[Collected data]
-=-=-
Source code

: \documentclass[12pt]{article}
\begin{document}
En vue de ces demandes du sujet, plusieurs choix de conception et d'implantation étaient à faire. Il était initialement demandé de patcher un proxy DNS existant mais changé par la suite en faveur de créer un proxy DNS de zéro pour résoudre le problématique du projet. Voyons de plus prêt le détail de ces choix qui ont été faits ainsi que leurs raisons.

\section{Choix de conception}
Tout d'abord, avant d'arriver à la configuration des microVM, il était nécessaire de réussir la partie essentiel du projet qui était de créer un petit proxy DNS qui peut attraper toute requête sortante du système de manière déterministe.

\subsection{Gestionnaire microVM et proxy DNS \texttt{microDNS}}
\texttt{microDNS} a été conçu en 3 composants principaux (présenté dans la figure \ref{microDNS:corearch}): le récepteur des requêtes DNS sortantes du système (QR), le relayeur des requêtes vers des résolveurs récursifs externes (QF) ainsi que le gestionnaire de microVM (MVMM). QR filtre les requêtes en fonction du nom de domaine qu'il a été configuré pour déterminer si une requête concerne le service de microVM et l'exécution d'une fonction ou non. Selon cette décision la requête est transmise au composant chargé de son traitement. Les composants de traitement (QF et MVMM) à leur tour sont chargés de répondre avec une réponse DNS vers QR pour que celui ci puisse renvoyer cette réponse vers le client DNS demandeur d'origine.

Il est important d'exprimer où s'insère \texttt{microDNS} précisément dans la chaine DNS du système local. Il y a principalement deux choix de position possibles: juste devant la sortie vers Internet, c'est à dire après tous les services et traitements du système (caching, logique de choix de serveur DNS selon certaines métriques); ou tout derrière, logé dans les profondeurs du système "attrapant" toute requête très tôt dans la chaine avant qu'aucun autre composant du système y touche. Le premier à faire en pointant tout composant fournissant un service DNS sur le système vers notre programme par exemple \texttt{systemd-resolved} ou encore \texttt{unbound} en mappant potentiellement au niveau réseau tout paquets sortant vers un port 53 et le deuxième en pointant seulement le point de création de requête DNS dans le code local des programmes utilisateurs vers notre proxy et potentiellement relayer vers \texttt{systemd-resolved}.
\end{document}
-=-=-
Write out each entry again, word for word.

[Exercise answer]
Source code

: \documentclass[12pt]{article}
\begin{document}
En vue de ces demandes du sujet, plusieurs choix de conception et d'implantation étaient à faire. Il était initialement demandé de patcher un proxy DNS existant mais changé par la suite en faveur de créer un proxy DNS de zéro pour résoudre le problématique du projet. Voyons de plus prêt le détail de ces choix qui ont été faits ainsi que leurs raisons.

\section{Choix de conception}
Tout d'abord, avant d'arriver à la configuration des microVM, il était nécessaire de réussir la partie essentiel du projet qui était de créer un petit proxy DNS qui peut attraper toute requête sortante du système de manière déterministe.

\subsection{Gestionnaire microVM et proxy DNS \texttt{microDNS}}
\texttt{microDNS} a été conçu en 3 composants principaux (présenté dans la figure \ref{microDNS:corearch}): le récepteur des requêtes DNS sortantes du système (QR), le relayeur des requêtes vers des résolveurs récursifs externes (QF) ainsi que le gestionnaire de microVM (MVMM). QR filtre les requêtes en fonction du nom de domaine qu'il a été configuré pour déterminer si une requête concerne le service de microVM et l'exécution d'une fonction ou non. Selon cette décision la requête est transmise au composant chargé de son traitement. Les composants de traitement (QF et MVMM) à leur tour sont chargés de répondre avec une réponse DNS vers QR pour que celui ci puisse renvoyer cette réponse vers le client DNS demandeur d'origine.

Il est important d'exprimer où s'insère \texttt{microDNS} précisément dans la chaine DNS du système local. Il y a principalement deux choix de position possibles: juste devant la sortie vers Internet, c'est à dire après tous les services et traitements du système (caching, logique de choix de serveur DNS selon certaines métriques); ou tout derrière, logé dans les profondeurs du système "attrapant" toute requête très tôt dans la chaine avant qu'aucun autre composant du système y touche. Le premier à faire en pointant tout composant fournissant un service DNS sur le système vers notre programme par exemple \texttt{systemd-resolved} ou encore \texttt{unbound} en mappant potentiellement au niveau réseau tout paquets sortant vers un port 53 et le deuxième en pointant seulement le point de création de requête DNS dans le code local des programmes utilisateurs vers notre proxy et potentiellement relayer vers \texttt{systemd-resolved}.
\end{document}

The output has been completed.